───── Material shown
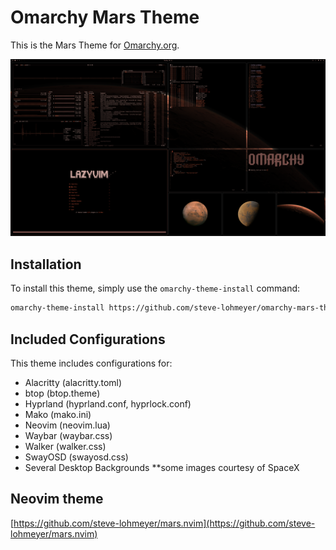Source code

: # Omarchy Mars Theme

This is the Mars Theme for [Omarchy.org](https://omarchy.org).

<p align="center">
  <img src="theme.png" alt="Mars Theme Preview">
</p>

## Installation

To install this theme, simply use the `omarchy-theme-install` command:

```bash
omarchy-theme-install https://github.com/steve-lohmeyer/omarchy-mars-theme
```

## Included Configurations

This theme includes configurations for:

- Alacritty (alacritty.toml)
- btop (btop.theme)
- Hyprland (hyprland.conf, hyprlock.conf)
- Mako (mako.ini)
- Neovim (neovim.lua)
- Waybar (waybar.css)
- Walker (walker.css)
- SwayOSD (swayosd.css)
- Several Desktop Backgrounds **some images courtesy of SpaceX

## Neovim theme
[https://github.com/steve-lohmeyer/mars.nvim](https://github.com/steve-lohmeyer/mars.nvim)
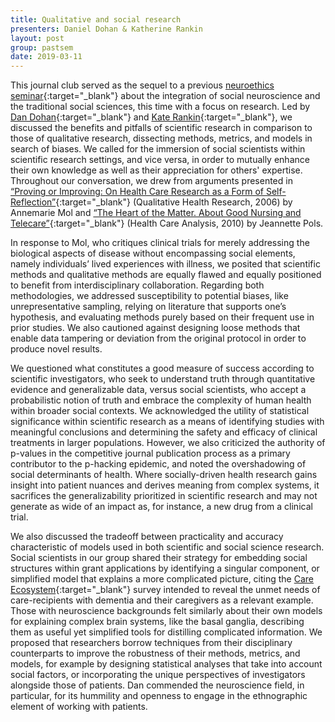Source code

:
 ```yaml
---
title: Qualitative and social research
presenters: Daniel Dohan & Katherine Rankin
layout: post
group: pastsem
date: 2019-03-11
---
```


This journal club served as the sequel to a previous [neuroethics seminar](https://decisionlab.ucsf.edu/pastsem/2018-11-26_social-science-neuro/){:target="\_blank"} 
about the integration of social neuroscience and the traditional social sciences, this time with a focus on research. 
Led by [Dan Dohan](https://profiles.ucsf.edu/dan.dohan){:target="\_blank"} and [Kate Rankin](https://memory.ucsf.edu/people/katherine-rankin-phd){:target="\_blank"}, 
we discussed the benefits and pitfalls of scientific research in comparison to those of qualitative research, dissecting 
methods, metrics, and models in search of biases. We called for the immersion of social scientists within scientific research 
settings, and vice versa, in order to mutually enhance their own knowledge as well as their appreciation for others' expertise. 
Throughout our conversation, we drew from arguments presented in [“Proving or Improving: On Health Care Research as a Form of 
Self-Reflection”](https://journals.sagepub.com/doi/abs/10.1177/1049732305285856){:target="\_blank"} 
(Qualitative Health Research, 2006) by Annemarie Mol and [“The Heart of the Matter. About Good Nursing and Telecare”](https://www.ncbi.nlm.nih.gov/pmc/articles/PMC2970812/){:target="\_blank"} 
(Health Care Analysis, 2010) by Jeannette Pols.

In response to Mol, who critiques clinical trials for merely addressing the biological aspects of disease without encompassing 
social elements, namely individuals’ lived experiences with illness, we posited that scientific methods and qualitative methods 
are equally flawed and equally positioned to benefit from interdisciplinary collaboration. Regarding both methodologies, we 
addressed susceptibility to potential biases, like unrepresentative sampling, relying on literature that supports one’s hypothesis, 
and evaluating methods purely based on their frequent use in prior studies. We also cautioned against designing loose methods that 
enable data tampering or deviation from the original protocol in order to produce novel results. 

We questioned what constitutes a good measure of success according to scientific investigators, who seek to understand truth through quantitative 
evidence and generalizable data, versus social scientists, who accept a probabilistic notion of truth and embrace the complexity of 
human health within broader social contexts. We acknowledged the utility of statistical significance within scientific research as a 
means of identifying studies with meaningful conclusions and determining the safety and efficacy of clinical treatments in larger 
populations. However, we also criticized the authority of p-values in the competitive journal publication process as a primary 
contributor to the p-hacking epidemic, and noted the overshadowing of social determinants of health. Where socially-driven health 
research gains insight into patient nuances and derives meaning from complex systems, it sacrifices the generalizability prioritized 
in scientific research and may not generate as wide of an impact as, for instance, a new drug from a clinical trial. 

We also discussed the tradeoff between practicality and accuracy characteristic of models used in both scientific and social science research.
Social scientists in our group shared their strategy for embedding social structures within grant applications by identifying a 
singular component, or simplified model that explains a more complicated picture, citing the [Care Ecosystem](https://memory.ucsf.edu/care-ecosystem){:target="\_blank"} 
survey intended to reveal the unmet needs of care-recipients with dementia and their caregivers as a relevant example. Those 
with neuroscience backgrounds felt similarly about their own models for explaining complex brain systems, like the basal ganglia, 
describing them as useful yet simplified tools for distilling complicated information. We proposed that researchers borrow techniques from their disciplinary counterparts to improve the robustness of their methods, metrics, and models, 
for example by designing statistical analyses that take into account social factors, or incorporating the unique perspectives of investigators alongside those of patients. Dan commended the neuroscience field, in particular, for its hummility and openness 
to engage in the ethnographic element of working with patients.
──────────
Work item »
Show, from the records above, every line that includes "Rankin".

Written solution »
presenters: Daniel Dohan & Katherine Rankin
Led by [Dan Dohan](https://profiles.ucsf.edu/dan.dohan){:target="\_blank"} and [Kate Rankin](https://memory.ucsf.edu/people/katherine-rankin-phd){:target="\_blank"}, 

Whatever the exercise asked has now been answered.